*Problem statement*. Write out the following listing's lines from the one with "Person 1: Mental" to the one with "1. I intend", exactly, with both included and no others.

*Data for this task*.
——————————

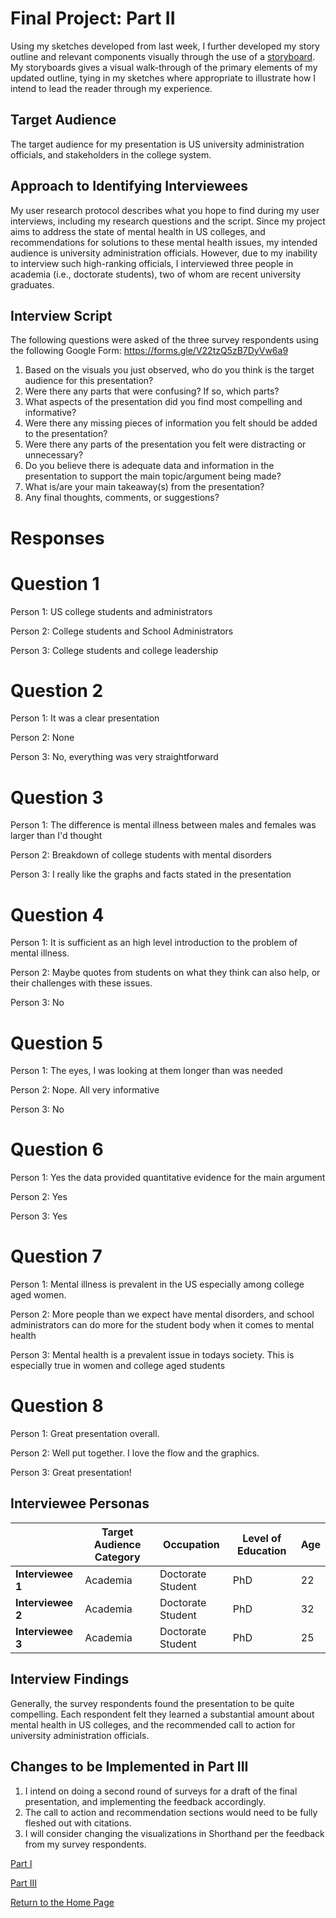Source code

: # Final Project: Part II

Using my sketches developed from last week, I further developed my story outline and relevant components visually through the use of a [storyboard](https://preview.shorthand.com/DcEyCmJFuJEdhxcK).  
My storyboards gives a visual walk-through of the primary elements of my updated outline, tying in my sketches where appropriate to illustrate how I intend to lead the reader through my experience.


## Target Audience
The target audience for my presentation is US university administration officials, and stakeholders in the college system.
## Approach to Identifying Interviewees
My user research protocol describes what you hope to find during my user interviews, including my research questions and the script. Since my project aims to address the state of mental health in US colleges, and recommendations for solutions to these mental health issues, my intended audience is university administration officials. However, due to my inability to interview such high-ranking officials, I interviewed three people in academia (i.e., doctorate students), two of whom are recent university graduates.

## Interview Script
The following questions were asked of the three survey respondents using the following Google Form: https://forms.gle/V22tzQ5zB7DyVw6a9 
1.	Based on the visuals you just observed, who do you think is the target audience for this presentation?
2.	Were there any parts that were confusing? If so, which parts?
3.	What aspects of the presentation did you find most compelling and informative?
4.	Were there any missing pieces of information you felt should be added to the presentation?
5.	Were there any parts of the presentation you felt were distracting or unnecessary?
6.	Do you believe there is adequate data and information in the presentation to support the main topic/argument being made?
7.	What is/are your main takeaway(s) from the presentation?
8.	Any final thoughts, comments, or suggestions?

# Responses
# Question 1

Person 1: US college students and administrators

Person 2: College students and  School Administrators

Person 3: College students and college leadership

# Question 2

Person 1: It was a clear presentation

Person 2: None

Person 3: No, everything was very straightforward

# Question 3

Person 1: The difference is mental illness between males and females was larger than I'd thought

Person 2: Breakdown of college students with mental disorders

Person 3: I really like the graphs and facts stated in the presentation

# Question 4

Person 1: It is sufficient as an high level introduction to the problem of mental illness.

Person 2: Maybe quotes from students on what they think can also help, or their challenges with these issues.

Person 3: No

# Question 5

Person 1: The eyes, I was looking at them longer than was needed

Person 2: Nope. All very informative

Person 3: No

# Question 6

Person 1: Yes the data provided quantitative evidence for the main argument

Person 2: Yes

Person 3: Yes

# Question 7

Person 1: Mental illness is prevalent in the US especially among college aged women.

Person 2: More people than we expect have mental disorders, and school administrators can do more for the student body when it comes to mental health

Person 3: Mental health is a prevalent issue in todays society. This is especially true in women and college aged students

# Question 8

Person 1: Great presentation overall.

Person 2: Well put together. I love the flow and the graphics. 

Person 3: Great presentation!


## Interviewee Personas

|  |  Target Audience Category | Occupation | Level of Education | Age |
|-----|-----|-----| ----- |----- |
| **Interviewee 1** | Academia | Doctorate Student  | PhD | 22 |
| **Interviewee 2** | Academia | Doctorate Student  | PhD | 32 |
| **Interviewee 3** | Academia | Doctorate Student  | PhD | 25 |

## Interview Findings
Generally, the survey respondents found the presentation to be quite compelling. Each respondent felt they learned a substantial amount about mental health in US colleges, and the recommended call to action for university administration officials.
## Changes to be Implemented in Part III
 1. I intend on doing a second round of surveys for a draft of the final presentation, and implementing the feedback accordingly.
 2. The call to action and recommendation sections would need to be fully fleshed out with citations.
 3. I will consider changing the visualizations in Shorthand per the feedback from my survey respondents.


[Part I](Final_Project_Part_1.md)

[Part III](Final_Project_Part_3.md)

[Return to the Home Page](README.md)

——————————

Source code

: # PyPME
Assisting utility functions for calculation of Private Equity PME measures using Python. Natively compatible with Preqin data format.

——————————

*Output for this task*.
Person 1: Mental illness is prevalent in the US especially among college aged women.

Person 2: More people than we expect have mental disorders, and school administrators can do more for the student body when it comes to mental health

Person 3: Mental health is a prevalent issue in todays society. This is especially true in women and college aged students

# Question 8

Person 1: Great presentation overall.

Person 2: Well put together. I love the flow and the graphics. 

Person 3: Great presentation!


## Interviewee Personas

|  |  Target Audience Category | Occupation | Level of Education | Age |
|-----|-----|-----| ----- |----- |
| **Interviewee 1** | Academia | Doctorate Student  | PhD | 22 |
| **Interviewee 2** | Academia | Doctorate Student  | PhD | 32 |
| **Interviewee 3** | Academia | Doctorate Student  | PhD | 25 |

## Interview Findings
Generally, the survey respondents found the presentation to be quite compelling. Each respondent felt they learned a substantial amount about mental health in US colleges, and the recommended call to action for university administration officials.
## Changes to be Implemented in Part III
 1. I intend on doing a second round of surveys for a draft of the final presentation, and implementing the feedback accordingly.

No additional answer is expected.